One difference in our perspectives is that I am more optimistic about knowing than Pocock, and many other constructivists, seem to be. To paraphrase the language of object relations theorists, I believe that we can be "good enough " knowers. We have the capacity to know well enough that we can organize our lives around that knowing. We can send astronauts to the moon and back on the basis of such imperfect knowledge, even though Apollo 13 episodes are likely to continue as well, because we "see through a glass darkly."

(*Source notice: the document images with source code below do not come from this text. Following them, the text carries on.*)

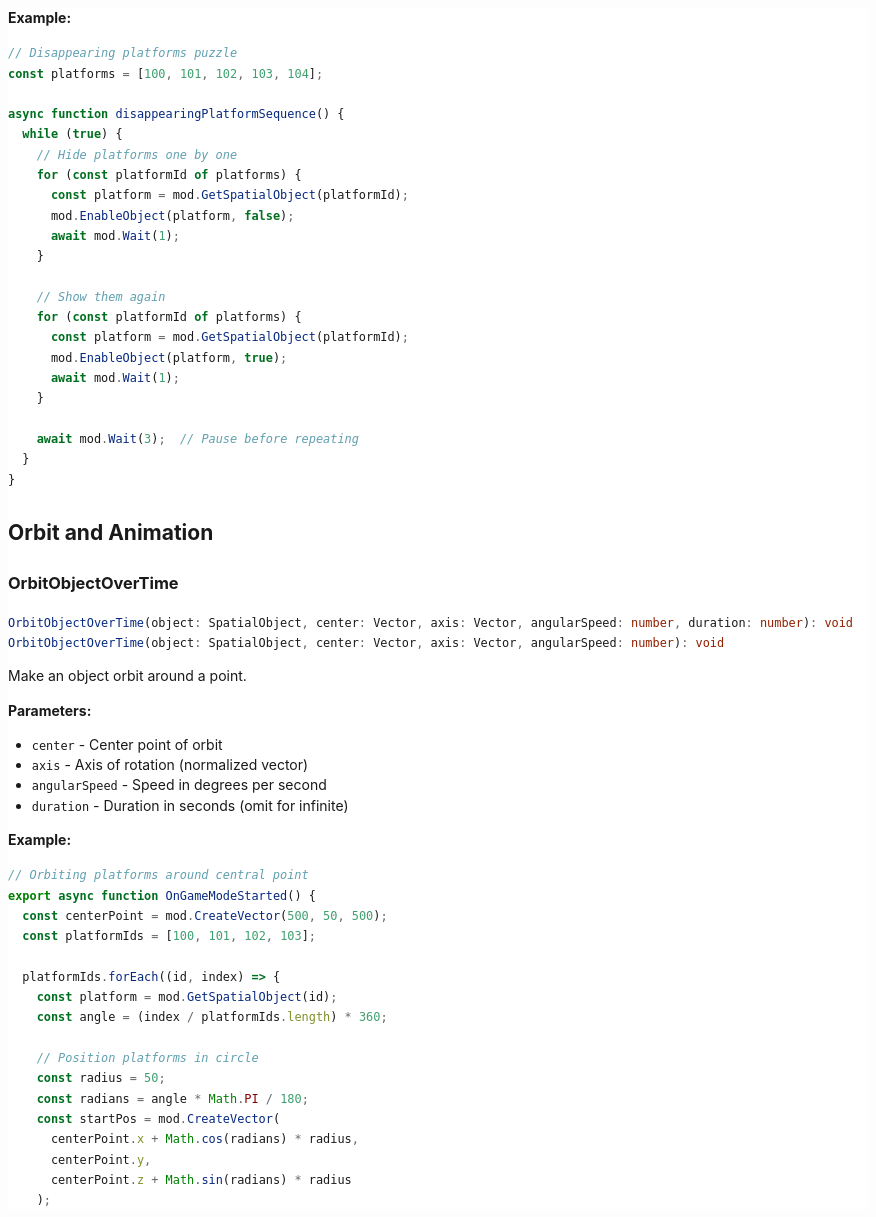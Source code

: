 **Example:**
```typescript
// Disappearing platforms puzzle
const platforms = [100, 101, 102, 103, 104];

async function disappearingPlatformSequence() {
  while (true) {
    // Hide platforms one by one
    for (const platformId of platforms) {
      const platform = mod.GetSpatialObject(platformId);
      mod.EnableObject(platform, false);
      await mod.Wait(1);
    }

    // Show them again
    for (const platformId of platforms) {
      const platform = mod.GetSpatialObject(platformId);
      mod.EnableObject(platform, true);
      await mod.Wait(1);
    }

    await mod.Wait(3);  // Pause before repeating
  }
}
```

## Orbit and Animation

### OrbitObjectOverTime

```typescript
OrbitObjectOverTime(object: SpatialObject, center: Vector, axis: Vector, angularSpeed: number, duration: number): void
OrbitObjectOverTime(object: SpatialObject, center: Vector, axis: Vector, angularSpeed: number): void
```

Make an object orbit around a point.

**Parameters:**
- `center` - Center point of orbit
- `axis` - Axis of rotation (normalized vector)
- `angularSpeed` - Speed in degrees per second
- `duration` - Duration in seconds (omit for infinite)

**Example:**
```typescript
// Orbiting platforms around central point
export async function OnGameModeStarted() {
  const centerPoint = mod.CreateVector(500, 50, 500);
  const platformIds = [100, 101, 102, 103];

  platformIds.forEach((id, index) => {
    const platform = mod.GetSpatialObject(id);
    const angle = (index / platformIds.length) * 360;

    // Position platforms in circle
    const radius = 50;
    const radians = angle * Math.PI / 180;
    const startPos = mod.CreateVector(
      centerPoint.x + Math.cos(radians) * radius,
      centerPoint.y,
      centerPoint.z + Math.sin(radians) * radius
    );

```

Pocock is also overly pessimistic about grand theories, I believe. Pocock concluded that any theory involves both what can be seen and the position from which it is seen. Thus "any grand metatheory which tries to create a united position is doomed" (p. 6). There is little chance that we can all agree on precisely how things are in every respect, to be sure. But it seems reasonable that one or more theories can be constructed which take into account much of what we know, or at least much of what is known in a given discipline. Thus it may be possible to construct a general theory of psychology such as that attempted by Gordon Dember (1996). Further, I believe it is possible for there to be widespread agreement that some theories are better, and others worse. Kuhn's notion of paradigm shifts may parallel this. The fact that we have--or at least had--metanarratives is consistent with this view. The predominant metanarrative of modernism is being replaced. But postmodernism itself is a metanarrative, I believe. It simply has different features, including the rejection of modernism and the embrace of multi-culturalism. One of my colleagues proposed that postmodernism is a "cultural shift." I concur, and submit that culture is a metanarrative, typically existing in tension with one or more micronarratives which accompany it.
Another distinction from the view proposed here is that Pocock seems to believe that all knowing has these limitations. Certainly this seems true of all human knowing. Christians, however, generally hold the view that God's knowing is perfect.
In applications to clinical practice, Pocock proposed (in my words) a cautious testing of possible revised constructions of reality--new stories--which take into account previously discounted or shadowy elements of experience so that the new construction is more faithful to "the context of what is really going on --the nameless, unconstructed external reality" (p. 7; italics orig). This process may variously be called bringing into consciousness, deconstruction of the dominant story, or cognitive restructuring--perhaps even behavior modification.
What is distinctive about Pocock's postmodernist constructivist approach, and that only by way of emphasis, is that the therapist enters the process with an attitude of humility about her/his own knowing, theories, and approaches to intervention. Interestingly, this view parallels the Christian virtue of humility.